Data entries:
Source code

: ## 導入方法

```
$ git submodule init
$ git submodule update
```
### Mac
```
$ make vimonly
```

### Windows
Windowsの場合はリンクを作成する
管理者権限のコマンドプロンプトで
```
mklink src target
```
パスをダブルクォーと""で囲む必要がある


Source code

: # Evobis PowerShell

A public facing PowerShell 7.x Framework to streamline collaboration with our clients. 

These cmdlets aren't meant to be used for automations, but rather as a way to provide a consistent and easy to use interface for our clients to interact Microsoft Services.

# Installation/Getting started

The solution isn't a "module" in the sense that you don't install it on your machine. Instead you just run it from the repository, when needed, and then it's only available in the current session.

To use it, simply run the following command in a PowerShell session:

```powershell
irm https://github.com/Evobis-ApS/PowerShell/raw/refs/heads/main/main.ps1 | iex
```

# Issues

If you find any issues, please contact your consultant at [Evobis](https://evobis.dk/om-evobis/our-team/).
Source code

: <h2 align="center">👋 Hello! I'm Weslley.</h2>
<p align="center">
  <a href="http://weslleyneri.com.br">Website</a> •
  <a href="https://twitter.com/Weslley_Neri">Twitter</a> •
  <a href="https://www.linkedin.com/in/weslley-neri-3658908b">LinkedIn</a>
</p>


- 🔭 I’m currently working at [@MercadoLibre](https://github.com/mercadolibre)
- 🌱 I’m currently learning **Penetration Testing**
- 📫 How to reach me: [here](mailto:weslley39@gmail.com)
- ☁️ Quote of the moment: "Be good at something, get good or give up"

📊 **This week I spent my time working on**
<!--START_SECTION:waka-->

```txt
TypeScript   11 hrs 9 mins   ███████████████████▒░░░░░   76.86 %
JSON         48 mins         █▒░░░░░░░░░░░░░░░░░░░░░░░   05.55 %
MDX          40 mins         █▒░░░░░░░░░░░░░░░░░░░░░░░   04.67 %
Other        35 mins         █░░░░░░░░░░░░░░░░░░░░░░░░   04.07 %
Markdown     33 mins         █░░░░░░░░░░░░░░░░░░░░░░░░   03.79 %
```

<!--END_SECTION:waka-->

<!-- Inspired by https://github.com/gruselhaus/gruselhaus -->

### DIRECTIONS
Word for word, write out every entry shown above.

### REPLY TO THE TASK
Source code

: ## 導入方法

```
$ git submodule init
$ git submodule update
```
### Mac
```
$ make vimonly
```

### Windows
Windowsの場合はリンクを作成する
管理者権限のコマンドプロンプトで
```
mklink src target
```
パスをダブルクォーと""で囲む必要がある


Source code

: # Evobis PowerShell

A public facing PowerShell 7.x Framework to streamline collaboration with our clients. 

These cmdlets aren't meant to be used for automations, but rather as a way to provide a consistent and easy to use interface for our clients to interact Microsoft Services.

# Installation/Getting started

The solution isn't a "module" in the sense that you don't install it on your machine. Instead you just run it from the repository, when needed, and then it's only available in the current session.

To use it, simply run the following command in a PowerShell session:

```powershell
irm https://github.com/Evobis-ApS/PowerShell/raw/refs/heads/main/main.ps1 | iex
```

# Issues

If you find any issues, please contact your consultant at [Evobis](https://evobis.dk/om-evobis/our-team/).
Source code

: <h2 align="center">👋 Hello! I'm Weslley.</h2>
<p align="center">
  <a href="http://weslleyneri.com.br">Website</a> •
  <a href="https://twitter.com/Weslley_Neri">Twitter</a> •
  <a href="https://www.linkedin.com/in/weslley-neri-3658908b">LinkedIn</a>
</p>


- 🔭 I’m currently working at [@MercadoLibre](https://github.com/mercadolibre)
- 🌱 I’m currently learning **Penetration Testing**
- 📫 How to reach me: [here](mailto:weslley39@gmail.com)
- ☁️ Quote of the moment: "Be good at something, get good or give up"

📊 **This week I spent my time working on**
<!--START_SECTION:waka-->

```txt
TypeScript   11 hrs 9 mins   ███████████████████▒░░░░░   76.86 %
JSON         48 mins         █▒░░░░░░░░░░░░░░░░░░░░░░░   05.55 %
MDX          40 mins         █▒░░░░░░░░░░░░░░░░░░░░░░░   04.67 %
Other        35 mins         █░░░░░░░░░░░░░░░░░░░░░░░░   04.07 %
Markdown     33 mins         █░░░░░░░░░░░░░░░░░░░░░░░░   03.79 %
```

<!--END_SECTION:waka-->

<!-- Inspired by https://github.com/gruselhaus/gruselhaus -->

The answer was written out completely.